◆ TASK ITEM ◆
Below are the records. Retype exactly the lines between the lines holding "Then, you need" and "3. adminEncryptionKey", inclusive.

(Dataset entries)
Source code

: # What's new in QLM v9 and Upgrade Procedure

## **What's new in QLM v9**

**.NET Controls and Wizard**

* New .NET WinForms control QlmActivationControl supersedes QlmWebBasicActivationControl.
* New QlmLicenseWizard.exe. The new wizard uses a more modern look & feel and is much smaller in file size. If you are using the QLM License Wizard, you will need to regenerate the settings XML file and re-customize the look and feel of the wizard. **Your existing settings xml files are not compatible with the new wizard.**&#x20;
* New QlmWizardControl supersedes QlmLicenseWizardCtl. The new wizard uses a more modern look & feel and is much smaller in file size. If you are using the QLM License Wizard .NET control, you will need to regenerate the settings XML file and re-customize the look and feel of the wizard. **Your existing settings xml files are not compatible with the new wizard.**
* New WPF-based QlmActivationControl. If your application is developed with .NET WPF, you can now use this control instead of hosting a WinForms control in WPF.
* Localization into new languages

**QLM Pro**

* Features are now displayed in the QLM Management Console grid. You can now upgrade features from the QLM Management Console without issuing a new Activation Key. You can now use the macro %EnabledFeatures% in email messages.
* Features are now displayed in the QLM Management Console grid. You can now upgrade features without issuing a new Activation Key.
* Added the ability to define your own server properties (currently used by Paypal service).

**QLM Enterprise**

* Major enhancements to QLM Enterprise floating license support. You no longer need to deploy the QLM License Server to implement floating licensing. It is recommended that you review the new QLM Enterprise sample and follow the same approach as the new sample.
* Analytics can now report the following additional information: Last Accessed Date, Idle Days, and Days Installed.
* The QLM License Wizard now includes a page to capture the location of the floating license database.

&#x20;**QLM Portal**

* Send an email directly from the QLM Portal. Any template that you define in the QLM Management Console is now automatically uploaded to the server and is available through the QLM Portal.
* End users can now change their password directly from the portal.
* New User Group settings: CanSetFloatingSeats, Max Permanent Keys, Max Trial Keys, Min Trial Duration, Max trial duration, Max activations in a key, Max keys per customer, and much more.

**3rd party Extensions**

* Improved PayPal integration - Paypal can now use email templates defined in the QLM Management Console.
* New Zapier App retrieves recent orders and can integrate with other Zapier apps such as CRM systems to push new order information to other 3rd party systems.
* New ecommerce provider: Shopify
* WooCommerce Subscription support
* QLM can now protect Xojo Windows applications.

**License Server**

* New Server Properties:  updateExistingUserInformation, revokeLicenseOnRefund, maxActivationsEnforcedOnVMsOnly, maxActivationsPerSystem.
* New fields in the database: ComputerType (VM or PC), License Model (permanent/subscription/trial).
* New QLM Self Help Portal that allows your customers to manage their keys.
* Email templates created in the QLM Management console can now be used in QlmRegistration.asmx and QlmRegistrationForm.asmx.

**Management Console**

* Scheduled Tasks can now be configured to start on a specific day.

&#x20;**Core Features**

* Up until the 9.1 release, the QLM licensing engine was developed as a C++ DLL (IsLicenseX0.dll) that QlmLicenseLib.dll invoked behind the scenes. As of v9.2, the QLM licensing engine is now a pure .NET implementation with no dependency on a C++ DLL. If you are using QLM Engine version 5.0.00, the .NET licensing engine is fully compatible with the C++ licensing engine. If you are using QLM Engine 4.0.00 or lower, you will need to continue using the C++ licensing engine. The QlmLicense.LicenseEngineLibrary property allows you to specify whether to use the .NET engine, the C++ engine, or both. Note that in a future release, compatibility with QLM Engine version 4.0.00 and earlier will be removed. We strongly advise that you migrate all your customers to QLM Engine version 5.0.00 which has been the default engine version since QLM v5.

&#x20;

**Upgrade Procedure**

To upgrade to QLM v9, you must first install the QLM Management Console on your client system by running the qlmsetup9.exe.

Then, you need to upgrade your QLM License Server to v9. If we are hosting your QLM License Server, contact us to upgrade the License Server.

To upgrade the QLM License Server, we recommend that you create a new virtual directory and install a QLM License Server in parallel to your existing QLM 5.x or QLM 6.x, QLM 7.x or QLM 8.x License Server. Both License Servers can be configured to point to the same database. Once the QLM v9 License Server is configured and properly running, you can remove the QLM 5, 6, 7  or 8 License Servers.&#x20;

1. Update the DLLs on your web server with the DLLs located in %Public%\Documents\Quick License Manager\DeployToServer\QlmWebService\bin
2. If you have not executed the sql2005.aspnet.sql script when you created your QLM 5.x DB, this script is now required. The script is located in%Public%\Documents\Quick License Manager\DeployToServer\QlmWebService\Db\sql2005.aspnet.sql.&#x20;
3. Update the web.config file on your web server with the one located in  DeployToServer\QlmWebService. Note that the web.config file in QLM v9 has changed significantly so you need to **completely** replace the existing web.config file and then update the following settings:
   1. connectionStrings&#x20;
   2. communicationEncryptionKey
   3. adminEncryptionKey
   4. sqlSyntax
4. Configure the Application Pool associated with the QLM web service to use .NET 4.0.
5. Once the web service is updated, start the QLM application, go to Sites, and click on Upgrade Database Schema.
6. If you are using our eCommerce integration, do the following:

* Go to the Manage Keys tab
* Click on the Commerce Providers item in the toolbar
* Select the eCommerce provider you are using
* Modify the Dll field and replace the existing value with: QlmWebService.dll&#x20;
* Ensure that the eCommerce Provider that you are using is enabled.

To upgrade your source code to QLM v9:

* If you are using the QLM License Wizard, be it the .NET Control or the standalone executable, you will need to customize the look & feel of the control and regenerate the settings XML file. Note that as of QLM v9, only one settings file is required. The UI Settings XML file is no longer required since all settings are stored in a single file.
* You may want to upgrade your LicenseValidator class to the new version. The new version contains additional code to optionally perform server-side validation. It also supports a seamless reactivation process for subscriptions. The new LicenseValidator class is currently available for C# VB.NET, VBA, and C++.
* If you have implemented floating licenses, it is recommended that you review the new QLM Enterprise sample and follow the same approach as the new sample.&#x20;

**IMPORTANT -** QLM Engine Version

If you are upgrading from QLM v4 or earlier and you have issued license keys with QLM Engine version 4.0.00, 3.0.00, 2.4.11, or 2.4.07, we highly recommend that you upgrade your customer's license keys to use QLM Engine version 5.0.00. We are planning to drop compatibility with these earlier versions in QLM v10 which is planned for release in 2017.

---

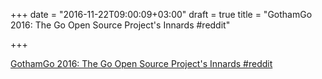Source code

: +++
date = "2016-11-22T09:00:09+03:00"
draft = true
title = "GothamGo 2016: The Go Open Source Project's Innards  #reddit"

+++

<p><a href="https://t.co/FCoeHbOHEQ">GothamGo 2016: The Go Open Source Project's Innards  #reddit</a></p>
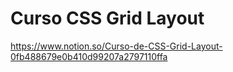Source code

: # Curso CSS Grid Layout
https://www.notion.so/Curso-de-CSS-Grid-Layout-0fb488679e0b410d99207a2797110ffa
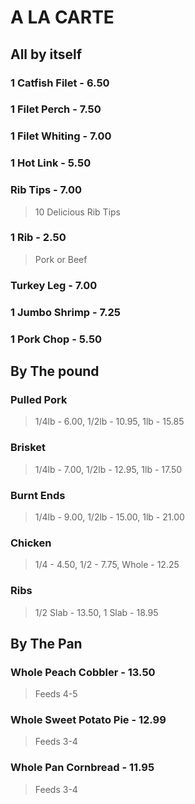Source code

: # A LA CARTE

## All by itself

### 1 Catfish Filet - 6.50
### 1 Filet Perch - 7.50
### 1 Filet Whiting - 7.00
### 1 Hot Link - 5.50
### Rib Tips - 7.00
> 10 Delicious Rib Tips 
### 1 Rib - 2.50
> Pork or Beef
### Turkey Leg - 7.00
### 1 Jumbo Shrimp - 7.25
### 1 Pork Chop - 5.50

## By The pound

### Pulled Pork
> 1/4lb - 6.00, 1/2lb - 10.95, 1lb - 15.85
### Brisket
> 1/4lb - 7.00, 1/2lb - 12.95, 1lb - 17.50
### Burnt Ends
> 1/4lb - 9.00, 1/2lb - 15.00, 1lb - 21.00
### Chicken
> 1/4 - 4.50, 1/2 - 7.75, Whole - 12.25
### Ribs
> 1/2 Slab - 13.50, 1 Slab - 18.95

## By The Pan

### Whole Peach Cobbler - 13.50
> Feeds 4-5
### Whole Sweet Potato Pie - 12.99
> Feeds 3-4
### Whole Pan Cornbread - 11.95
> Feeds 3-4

* * *

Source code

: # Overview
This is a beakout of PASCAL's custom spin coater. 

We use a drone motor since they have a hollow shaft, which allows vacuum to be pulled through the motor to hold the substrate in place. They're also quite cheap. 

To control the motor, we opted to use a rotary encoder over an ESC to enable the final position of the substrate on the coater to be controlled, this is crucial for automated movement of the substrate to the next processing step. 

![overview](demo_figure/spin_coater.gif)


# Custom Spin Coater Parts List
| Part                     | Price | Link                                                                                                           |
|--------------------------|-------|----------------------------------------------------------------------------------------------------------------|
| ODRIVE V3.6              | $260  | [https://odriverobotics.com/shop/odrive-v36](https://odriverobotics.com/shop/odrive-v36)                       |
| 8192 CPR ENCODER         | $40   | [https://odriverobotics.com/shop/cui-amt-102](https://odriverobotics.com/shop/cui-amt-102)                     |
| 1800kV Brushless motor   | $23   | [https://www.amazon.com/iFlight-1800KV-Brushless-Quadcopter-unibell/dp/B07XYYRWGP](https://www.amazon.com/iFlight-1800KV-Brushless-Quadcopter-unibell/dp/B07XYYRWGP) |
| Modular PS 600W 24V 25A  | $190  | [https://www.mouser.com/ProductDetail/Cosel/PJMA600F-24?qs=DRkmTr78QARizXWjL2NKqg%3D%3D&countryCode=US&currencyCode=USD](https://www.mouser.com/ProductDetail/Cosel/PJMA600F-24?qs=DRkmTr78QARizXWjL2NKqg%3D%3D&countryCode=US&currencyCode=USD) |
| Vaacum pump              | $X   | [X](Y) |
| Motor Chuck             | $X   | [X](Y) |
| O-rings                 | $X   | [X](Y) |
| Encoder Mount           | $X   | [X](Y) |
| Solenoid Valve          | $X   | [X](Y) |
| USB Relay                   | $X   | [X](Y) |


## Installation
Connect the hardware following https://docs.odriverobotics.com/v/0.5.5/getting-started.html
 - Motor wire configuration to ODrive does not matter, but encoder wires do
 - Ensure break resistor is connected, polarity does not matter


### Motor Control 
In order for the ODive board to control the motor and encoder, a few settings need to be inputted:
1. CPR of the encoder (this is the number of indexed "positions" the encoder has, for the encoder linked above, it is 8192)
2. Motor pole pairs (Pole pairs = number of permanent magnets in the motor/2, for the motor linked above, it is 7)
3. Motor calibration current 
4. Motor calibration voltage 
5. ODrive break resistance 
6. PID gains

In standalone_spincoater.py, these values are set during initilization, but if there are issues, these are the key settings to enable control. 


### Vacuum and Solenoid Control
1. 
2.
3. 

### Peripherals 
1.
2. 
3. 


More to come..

◆ REPLY TO THE EXERCISE ◆
Then, you need to upgrade your QLM License Server to v9. If we are hosting your QLM License Server, contact us to upgrade the License Server.

To upgrade the QLM License Server, we recommend that you create a new virtual directory and install a QLM License Server in parallel to your existing QLM 5.x or QLM 6.x, QLM 7.x or QLM 8.x License Server. Both License Servers can be configured to point to the same database. Once the QLM v9 License Server is configured and properly running, you can remove the QLM 5, 6, 7  or 8 License Servers.&#x20;

1. Update the DLLs on your web server with the DLLs located in %Public%\Documents\Quick License Manager\DeployToServer\QlmWebService\bin
2. If you have not executed the sql2005.aspnet.sql script when you created your QLM 5.x DB, this script is now required. The script is located in%Public%\Documents\Quick License Manager\DeployToServer\QlmWebService\Db\sql2005.aspnet.sql.&#x20;
3. Update the web.config file on your web server with the one located in  DeployToServer\QlmWebService. Note that the web.config file in QLM v9 has changed significantly so you need to **completely** replace the existing web.config file and then update the following settings:
   1. connectionStrings&#x20;
   2. communicationEncryptionKey
   3. adminEncryptionKey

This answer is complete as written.